A recent example of this happened to me when I received an email from some such service inviting me to pitch to a “Sci-Fi Producer, who worked on such prestigious projects as…(will not mention here)” I was so excited I stupidly paid and submitted my screenplay without giving it another thought.
Two weeks later I received my written feedback. Now I am one who loves constructive criticism. And when I say I love it I mean when it is CONSTRUCTIVE. This person clearly didn’t get the script, which is fine, we don’t all love everything we read However when this same script was given to REAL executives it received wildly different feedback albeit their own suggestions for improvement. This prompted me to look this alleged “producer” up, something I should’ve done BEFORE I’d wasted 200 dollars on her opinion.
A secretary. This lovely woman who had spent her vacation reading my script was someone’s secretary. This was a very disappointing revelation. Not because I have anything personal against a secretary but because I PAID to have a PRODUCER read the script. Now some could argue and have, that the secretaries read or vet scripts for the executives all the time and so, therefore, her opinion could be valuable.

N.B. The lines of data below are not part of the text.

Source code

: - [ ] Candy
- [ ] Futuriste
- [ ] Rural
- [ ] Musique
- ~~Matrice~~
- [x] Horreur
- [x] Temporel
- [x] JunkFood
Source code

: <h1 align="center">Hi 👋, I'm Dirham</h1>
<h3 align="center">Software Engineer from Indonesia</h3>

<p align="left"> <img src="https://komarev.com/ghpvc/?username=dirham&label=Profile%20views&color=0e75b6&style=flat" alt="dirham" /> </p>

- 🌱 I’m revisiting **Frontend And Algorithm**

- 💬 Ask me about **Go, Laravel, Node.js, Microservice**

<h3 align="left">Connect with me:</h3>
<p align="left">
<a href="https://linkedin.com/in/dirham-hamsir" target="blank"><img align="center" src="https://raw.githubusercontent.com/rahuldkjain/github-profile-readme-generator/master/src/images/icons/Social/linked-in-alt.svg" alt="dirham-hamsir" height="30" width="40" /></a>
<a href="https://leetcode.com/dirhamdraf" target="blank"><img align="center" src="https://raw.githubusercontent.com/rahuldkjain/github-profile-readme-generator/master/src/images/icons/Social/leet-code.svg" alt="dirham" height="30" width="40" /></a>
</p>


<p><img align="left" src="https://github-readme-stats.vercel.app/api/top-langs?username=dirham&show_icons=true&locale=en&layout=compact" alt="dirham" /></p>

Okay, I’ll bite however, I’ll reiterate that I PAID FOR A PRODUCER to read the script NOT A SECRETARY. If she was the one reading the script then say that and I will make the decision as to whether or not I am going to drop 200 dollars for her feedback. Do not deceive me into thinking I am having a producer, a decision-making, power-wielding producer reading my script when in fact it is their secretary. Do you see the distinction? That is deception, not to mention false advertising and a borderline scam. What’s even worse is that this woman was not advertised as a secretary she was advertised as a producer.
There are many scams like this floating about on the internet. Companies that promise you can pitch execs or get feedback from them or consults or whatever else you might imagine.

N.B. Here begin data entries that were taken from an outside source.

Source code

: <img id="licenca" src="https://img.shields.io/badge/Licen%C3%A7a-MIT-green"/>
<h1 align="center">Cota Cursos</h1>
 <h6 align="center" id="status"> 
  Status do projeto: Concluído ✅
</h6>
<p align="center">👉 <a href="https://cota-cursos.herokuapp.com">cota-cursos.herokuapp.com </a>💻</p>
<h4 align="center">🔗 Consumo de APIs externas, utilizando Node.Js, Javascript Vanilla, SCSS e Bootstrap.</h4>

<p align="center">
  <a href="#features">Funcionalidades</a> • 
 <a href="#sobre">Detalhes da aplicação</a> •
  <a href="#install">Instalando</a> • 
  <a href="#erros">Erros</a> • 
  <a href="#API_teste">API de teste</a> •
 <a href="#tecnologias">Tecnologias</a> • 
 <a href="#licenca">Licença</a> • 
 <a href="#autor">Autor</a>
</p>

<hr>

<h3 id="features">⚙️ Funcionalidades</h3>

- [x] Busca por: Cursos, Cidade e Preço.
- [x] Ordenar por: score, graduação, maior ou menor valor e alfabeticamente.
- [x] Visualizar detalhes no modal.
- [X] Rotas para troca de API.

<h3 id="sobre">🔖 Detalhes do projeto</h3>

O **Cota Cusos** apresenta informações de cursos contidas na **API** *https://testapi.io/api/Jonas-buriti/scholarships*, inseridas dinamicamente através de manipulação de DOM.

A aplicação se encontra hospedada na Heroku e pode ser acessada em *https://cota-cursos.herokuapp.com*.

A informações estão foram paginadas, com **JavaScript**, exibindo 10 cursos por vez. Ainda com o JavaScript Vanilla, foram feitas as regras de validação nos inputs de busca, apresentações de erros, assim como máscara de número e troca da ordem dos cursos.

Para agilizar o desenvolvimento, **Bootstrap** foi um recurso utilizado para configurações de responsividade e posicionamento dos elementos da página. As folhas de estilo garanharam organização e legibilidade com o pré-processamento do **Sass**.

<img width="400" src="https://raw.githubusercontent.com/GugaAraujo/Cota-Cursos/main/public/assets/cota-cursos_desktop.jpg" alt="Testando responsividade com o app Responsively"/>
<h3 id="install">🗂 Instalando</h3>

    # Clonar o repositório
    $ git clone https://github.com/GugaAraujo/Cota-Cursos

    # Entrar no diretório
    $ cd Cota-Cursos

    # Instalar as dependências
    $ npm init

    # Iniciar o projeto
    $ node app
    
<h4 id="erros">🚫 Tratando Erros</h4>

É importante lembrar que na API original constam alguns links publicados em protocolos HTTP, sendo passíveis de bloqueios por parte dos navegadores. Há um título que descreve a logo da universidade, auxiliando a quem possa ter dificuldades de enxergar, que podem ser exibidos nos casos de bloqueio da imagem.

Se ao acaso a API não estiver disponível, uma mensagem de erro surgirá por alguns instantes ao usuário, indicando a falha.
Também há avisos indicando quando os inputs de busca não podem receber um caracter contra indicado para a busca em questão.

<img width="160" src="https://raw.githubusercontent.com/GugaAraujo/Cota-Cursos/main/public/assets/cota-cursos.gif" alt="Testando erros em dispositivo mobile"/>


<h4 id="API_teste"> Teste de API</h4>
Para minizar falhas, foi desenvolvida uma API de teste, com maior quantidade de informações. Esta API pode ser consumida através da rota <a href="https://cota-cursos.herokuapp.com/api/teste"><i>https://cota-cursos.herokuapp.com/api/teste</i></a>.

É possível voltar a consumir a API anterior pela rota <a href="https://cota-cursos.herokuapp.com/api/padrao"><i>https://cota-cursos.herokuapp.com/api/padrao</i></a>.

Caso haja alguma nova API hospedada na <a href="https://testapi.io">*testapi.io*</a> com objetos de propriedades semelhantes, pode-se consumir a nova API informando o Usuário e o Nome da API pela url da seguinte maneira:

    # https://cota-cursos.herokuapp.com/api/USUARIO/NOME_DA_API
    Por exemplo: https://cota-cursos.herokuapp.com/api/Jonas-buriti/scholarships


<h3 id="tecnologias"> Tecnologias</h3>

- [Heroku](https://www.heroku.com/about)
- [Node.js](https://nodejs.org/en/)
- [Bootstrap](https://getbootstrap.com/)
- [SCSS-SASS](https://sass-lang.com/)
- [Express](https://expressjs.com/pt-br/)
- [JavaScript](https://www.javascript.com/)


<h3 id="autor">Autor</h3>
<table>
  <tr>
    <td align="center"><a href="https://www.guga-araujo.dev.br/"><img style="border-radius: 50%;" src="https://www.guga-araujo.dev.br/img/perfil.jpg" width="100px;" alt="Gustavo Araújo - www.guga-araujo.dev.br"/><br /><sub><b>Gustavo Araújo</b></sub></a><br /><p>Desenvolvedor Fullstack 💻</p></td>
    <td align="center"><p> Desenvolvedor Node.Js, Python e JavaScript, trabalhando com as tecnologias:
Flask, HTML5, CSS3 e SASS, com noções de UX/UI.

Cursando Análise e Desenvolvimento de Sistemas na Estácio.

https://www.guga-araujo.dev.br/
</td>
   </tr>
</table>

The idea in and of itself is brilliant. It really does give an opportunity to those who are looking for help. And there are some out there that truly help writers get to the next level. Roadmap Writers, for example, is a great company that has had 72 writers signed in the two years they’ve been operating. While there is no guarantee that this will happen for you, the odds are more in your favor as the execs and managers are clearly there to help. As a matter of fact, I’ve had GREAT experiences with their programs leading to solid feedback, and the beginning of positive relationships. In addition, the Blacklist and the Nicholls Fellowship are two of the more prestigious outlets for screenwriters looking to get noticed so it’s worth checking them out.
So how do we avoid scams as there are more and more posers out there claiming to be experts? DO YOUR HOMEWORK. Research all the people you might want to pitch or consult with. Check out their IMDB page and how long they have been working in the industry. Research their track record and if they are managers check out their client list. Make sure the people you are sending your story to are legit. This is the most important thing. Being proactive is not just about making sure those you are working with are legit, but also that they are a vibrational and creative match to you.
We all know its a dog eat dog world out there and it can be very frustrating to waste your hard earned money on a bunch of garbage, but take heart. If you do your research and you put yourself out there, you never know what might happen. You may not love what they say, you may not get a production deal, you may not get signed, and you may have to do a ton of rewriting before anything miraculous happens but at the end, when you get the right opinions from the right people, it will have all been worth it.